_What this task involves_
Retype all of the data shown below, keeping every character the same.

Collection entries
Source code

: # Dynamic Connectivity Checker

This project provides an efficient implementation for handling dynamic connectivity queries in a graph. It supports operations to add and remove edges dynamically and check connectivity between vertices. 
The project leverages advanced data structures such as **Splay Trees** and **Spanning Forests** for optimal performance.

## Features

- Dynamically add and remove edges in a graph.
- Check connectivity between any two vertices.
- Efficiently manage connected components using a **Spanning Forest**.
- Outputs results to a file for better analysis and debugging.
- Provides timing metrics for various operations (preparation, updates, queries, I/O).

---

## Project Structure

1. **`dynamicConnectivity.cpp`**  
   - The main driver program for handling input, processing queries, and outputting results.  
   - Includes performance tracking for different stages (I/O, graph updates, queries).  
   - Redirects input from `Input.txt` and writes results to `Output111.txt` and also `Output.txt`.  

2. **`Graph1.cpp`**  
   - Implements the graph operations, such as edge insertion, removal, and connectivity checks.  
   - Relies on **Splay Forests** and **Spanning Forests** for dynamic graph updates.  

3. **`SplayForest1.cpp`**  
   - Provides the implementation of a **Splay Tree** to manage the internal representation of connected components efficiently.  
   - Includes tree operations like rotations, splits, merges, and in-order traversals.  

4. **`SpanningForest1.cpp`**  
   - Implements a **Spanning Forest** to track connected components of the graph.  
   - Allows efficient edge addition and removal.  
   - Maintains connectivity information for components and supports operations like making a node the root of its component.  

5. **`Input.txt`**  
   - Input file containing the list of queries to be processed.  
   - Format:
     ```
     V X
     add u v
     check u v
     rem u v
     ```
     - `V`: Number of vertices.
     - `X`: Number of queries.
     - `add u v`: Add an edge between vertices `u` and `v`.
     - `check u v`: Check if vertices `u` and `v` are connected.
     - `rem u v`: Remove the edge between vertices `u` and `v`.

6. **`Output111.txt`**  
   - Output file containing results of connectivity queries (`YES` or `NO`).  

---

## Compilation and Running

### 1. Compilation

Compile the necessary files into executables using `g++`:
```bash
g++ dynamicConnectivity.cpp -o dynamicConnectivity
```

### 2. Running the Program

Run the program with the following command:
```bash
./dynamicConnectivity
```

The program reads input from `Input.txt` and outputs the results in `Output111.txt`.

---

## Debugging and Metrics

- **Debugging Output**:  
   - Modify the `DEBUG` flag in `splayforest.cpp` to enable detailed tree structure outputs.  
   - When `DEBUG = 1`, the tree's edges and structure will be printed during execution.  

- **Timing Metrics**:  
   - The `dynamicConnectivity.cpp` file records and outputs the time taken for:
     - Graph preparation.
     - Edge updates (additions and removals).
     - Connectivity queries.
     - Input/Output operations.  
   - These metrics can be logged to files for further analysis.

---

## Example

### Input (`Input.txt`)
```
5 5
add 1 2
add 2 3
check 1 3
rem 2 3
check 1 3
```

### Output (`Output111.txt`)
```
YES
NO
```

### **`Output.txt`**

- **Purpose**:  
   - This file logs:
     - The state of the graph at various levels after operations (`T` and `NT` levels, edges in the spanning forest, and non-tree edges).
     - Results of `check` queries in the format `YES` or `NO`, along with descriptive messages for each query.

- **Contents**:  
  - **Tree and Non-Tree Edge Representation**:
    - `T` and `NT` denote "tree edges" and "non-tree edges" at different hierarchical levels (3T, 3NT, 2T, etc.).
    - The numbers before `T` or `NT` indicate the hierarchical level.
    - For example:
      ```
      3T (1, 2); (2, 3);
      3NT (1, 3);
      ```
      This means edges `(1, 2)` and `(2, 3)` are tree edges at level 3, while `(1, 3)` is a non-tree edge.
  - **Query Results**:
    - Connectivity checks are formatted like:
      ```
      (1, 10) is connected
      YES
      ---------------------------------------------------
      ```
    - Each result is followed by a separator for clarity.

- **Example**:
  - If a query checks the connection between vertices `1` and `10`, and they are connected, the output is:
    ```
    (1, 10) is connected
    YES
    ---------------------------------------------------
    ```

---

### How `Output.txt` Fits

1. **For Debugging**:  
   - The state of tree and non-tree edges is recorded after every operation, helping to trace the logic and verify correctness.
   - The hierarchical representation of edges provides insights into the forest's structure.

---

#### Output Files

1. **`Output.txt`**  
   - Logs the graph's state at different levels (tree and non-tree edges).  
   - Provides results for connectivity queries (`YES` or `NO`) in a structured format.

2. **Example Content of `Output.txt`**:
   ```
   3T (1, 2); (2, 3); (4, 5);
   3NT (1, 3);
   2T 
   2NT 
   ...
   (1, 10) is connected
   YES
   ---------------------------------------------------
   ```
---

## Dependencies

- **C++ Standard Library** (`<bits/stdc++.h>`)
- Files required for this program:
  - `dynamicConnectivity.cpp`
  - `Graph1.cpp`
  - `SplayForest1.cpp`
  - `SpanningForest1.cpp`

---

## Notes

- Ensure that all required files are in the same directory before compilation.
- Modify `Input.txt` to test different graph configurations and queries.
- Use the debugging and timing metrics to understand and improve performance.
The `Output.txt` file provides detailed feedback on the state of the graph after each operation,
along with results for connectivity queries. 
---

_Completed exercise_
Source code

: # Dynamic Connectivity Checker

This project provides an efficient implementation for handling dynamic connectivity queries in a graph. It supports operations to add and remove edges dynamically and check connectivity between vertices. 
The project leverages advanced data structures such as **Splay Trees** and **Spanning Forests** for optimal performance.

## Features

- Dynamically add and remove edges in a graph.
- Check connectivity between any two vertices.
- Efficiently manage connected components using a **Spanning Forest**.
- Outputs results to a file for better analysis and debugging.
- Provides timing metrics for various operations (preparation, updates, queries, I/O).

---

## Project Structure

1. **`dynamicConnectivity.cpp`**  
   - The main driver program for handling input, processing queries, and outputting results.  
   - Includes performance tracking for different stages (I/O, graph updates, queries).  
   - Redirects input from `Input.txt` and writes results to `Output111.txt` and also `Output.txt`.  

2. **`Graph1.cpp`**  
   - Implements the graph operations, such as edge insertion, removal, and connectivity checks.  
   - Relies on **Splay Forests** and **Spanning Forests** for dynamic graph updates.  

3. **`SplayForest1.cpp`**  
   - Provides the implementation of a **Splay Tree** to manage the internal representation of connected components efficiently.  
   - Includes tree operations like rotations, splits, merges, and in-order traversals.  

4. **`SpanningForest1.cpp`**  
   - Implements a **Spanning Forest** to track connected components of the graph.  
   - Allows efficient edge addition and removal.  
   - Maintains connectivity information for components and supports operations like making a node the root of its component.  

5. **`Input.txt`**  
   - Input file containing the list of queries to be processed.  
   - Format:
     ```
     V X
     add u v
     check u v
     rem u v
     ```
     - `V`: Number of vertices.
     - `X`: Number of queries.
     - `add u v`: Add an edge between vertices `u` and `v`.
     - `check u v`: Check if vertices `u` and `v` are connected.
     - `rem u v`: Remove the edge between vertices `u` and `v`.

6. **`Output111.txt`**  
   - Output file containing results of connectivity queries (`YES` or `NO`).  

---

## Compilation and Running

### 1. Compilation

Compile the necessary files into executables using `g++`:
```bash
g++ dynamicConnectivity.cpp -o dynamicConnectivity
```

### 2. Running the Program

Run the program with the following command:
```bash
./dynamicConnectivity
```

The program reads input from `Input.txt` and outputs the results in `Output111.txt`.

---

## Debugging and Metrics

- **Debugging Output**:  
   - Modify the `DEBUG` flag in `splayforest.cpp` to enable detailed tree structure outputs.  
   - When `DEBUG = 1`, the tree's edges and structure will be printed during execution.  

- **Timing Metrics**:  
   - The `dynamicConnectivity.cpp` file records and outputs the time taken for:
     - Graph preparation.
     - Edge updates (additions and removals).
     - Connectivity queries.
     - Input/Output operations.  
   - These metrics can be logged to files for further analysis.

---

## Example

### Input (`Input.txt`)
```
5 5
add 1 2
add 2 3
check 1 3
rem 2 3
check 1 3
```

### Output (`Output111.txt`)
```
YES
NO
```

### **`Output.txt`**

- **Purpose**:  
   - This file logs:
     - The state of the graph at various levels after operations (`T` and `NT` levels, edges in the spanning forest, and non-tree edges).
     - Results of `check` queries in the format `YES` or `NO`, along with descriptive messages for each query.

- **Contents**:  
  - **Tree and Non-Tree Edge Representation**:
    - `T` and `NT` denote "tree edges" and "non-tree edges" at different hierarchical levels (3T, 3NT, 2T, etc.).
    - The numbers before `T` or `NT` indicate the hierarchical level.
    - For example:
      ```
      3T (1, 2); (2, 3);
      3NT (1, 3);
      ```
      This means edges `(1, 2)` and `(2, 3)` are tree edges at level 3, while `(1, 3)` is a non-tree edge.
  - **Query Results**:
    - Connectivity checks are formatted like:
      ```
      (1, 10) is connected
      YES
      ---------------------------------------------------
      ```
    - Each result is followed by a separator for clarity.

- **Example**:
  - If a query checks the connection between vertices `1` and `10`, and they are connected, the output is:
    ```
    (1, 10) is connected
    YES
    ---------------------------------------------------
    ```

---

### How `Output.txt` Fits

1. **For Debugging**:  
   - The state of tree and non-tree edges is recorded after every operation, helping to trace the logic and verify correctness.
   - The hierarchical representation of edges provides insights into the forest's structure.

---

#### Output Files

1. **`Output.txt`**  
   - Logs the graph's state at different levels (tree and non-tree edges).  
   - Provides results for connectivity queries (`YES` or `NO`) in a structured format.

2. **Example Content of `Output.txt`**:
   ```
   3T (1, 2); (2, 3); (4, 5);
   3NT (1, 3);
   2T 
   2NT 
   ...
   (1, 10) is connected
   YES
   ---------------------------------------------------
   ```
---

## Dependencies

- **C++ Standard Library** (`<bits/stdc++.h>`)
- Files required for this program:
  - `dynamicConnectivity.cpp`
  - `Graph1.cpp`
  - `SplayForest1.cpp`
  - `SpanningForest1.cpp`

---

## Notes

- Ensure that all required files are in the same directory before compilation.
- Modify `Input.txt` to test different graph configurations and queries.
- Use the debugging and timing metrics to understand and improve performance.
The `Output.txt` file provides detailed feedback on the state of the graph after each operation,
along with results for connectivity queries. 
---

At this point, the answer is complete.